Metadata-Version: 2.4
Name: khmer-tokenizer
Version: 0.1.0
Classifier: Programming Language :: Rust
Classifier: Programming Language :: Python :: Implementation :: CPython
Classifier: Topic :: Text Processing :: Linguistic
Summary: Fast, dependency-free Khmer word segmentation (Rust core with Python bindings)
Keywords: khmer,nlp,tokenizer,segmentation,cambodia
Author-email: Yoeurn Yan <yoeurn.yan.dev@gmail.com>
License-Expression: MIT OR Apache-2.0
Requires-Python: >=3.9
Description-Content-Type: text/markdown; charset=UTF-8; variant=GFM
Project-URL: Documentation, https://docs.rs/khmer-tokenizer-core
Project-URL: Repository, https://github.com/Alujack/khmer-tokenizer

# khmer-tokenizer

Fast, dependency-free **Khmer word segmentation** — a Rust core with Python
bindings.

Written Khmer has no spaces between words; this package splits it into
words correctly and quickly, with an embedded 59,526-word dictionary and no
model files, network calls, or Python dependencies.

```python
from khmer_tokenizer import KhmerTokenizer, split_kcc, normalize

tk = KhmerTokenizer()
tk.segment("សួស្តីអ្នកទាំងអស់គ្នា")
# ['សួស្តី', 'អ្នក', 'ទាំងអស់គ្នា']

# Bring your own dictionary and/or strategy:
tk = KhmerTokenizer(strategy="bimm")                      # bidirectional max-match
tk = KhmerTokenizer(words=["ភាសា", "ខ្មែរ"])              # custom word list
tk = KhmerTokenizer(strategy="unigram",
                    frequencies={"ភាសា": 500, "ខ្មែរ": 800})  # frequency-scored DP

# Lower-level pieces:
split_kcc("ខ្មែរ")      # ['ខ្មែ', 'រ'] — orthographic clusters
normalize("សិទិ្ធ")     # 'សិទ្ធិ' — repair Khmer Unicode encoding errors
```

A typical LLM-pretokenization pipeline: run your corpus through
`KhmerTokenizer.segment()` and join tokens with a space (or U+200B ZERO
WIDTH SPACE, the Unicode-recommended Khmer boundary marker) before training
a BPE/SentencePiece tokenizer — the learned subword vocabulary will respect
real Khmer word structure instead of merging across word boundaries.

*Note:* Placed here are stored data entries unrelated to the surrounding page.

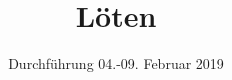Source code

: 

\subject{Versuchspraktikum}
\title{Löten}
\date{%
  Durchführung 04.-09. Februar 2019
}



\maketitle
\thispagestyle{empty}
\tableofcontents
\newpage






% 

\printbibliography{}


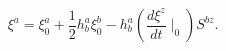 \begin{equation}
\xi ^{a}=\xi _{0}^{a}+\frac{1}{2}h_{b}^{a}\xi _{0}^{b}-h_{b}^{a}(\frac{d\xi
^{z}}{dt}\mid _{0})S^{bz}.  \label{55}
\end{equation}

Full documentation, benchmarks (F1 against khPOS and a 80k-sentence web
corpus), architecture notes, and the Rust crates live at
[github.com/Alujack/khmer-tokenizer](https://github.com/Alujack/khmer-tokenizer).

## License

MIT OR Apache-2.0. The embedded dictionary is MIT (chamkho / SIL NRSI) —
see the repository's `core/ATTRIBUTION.md`.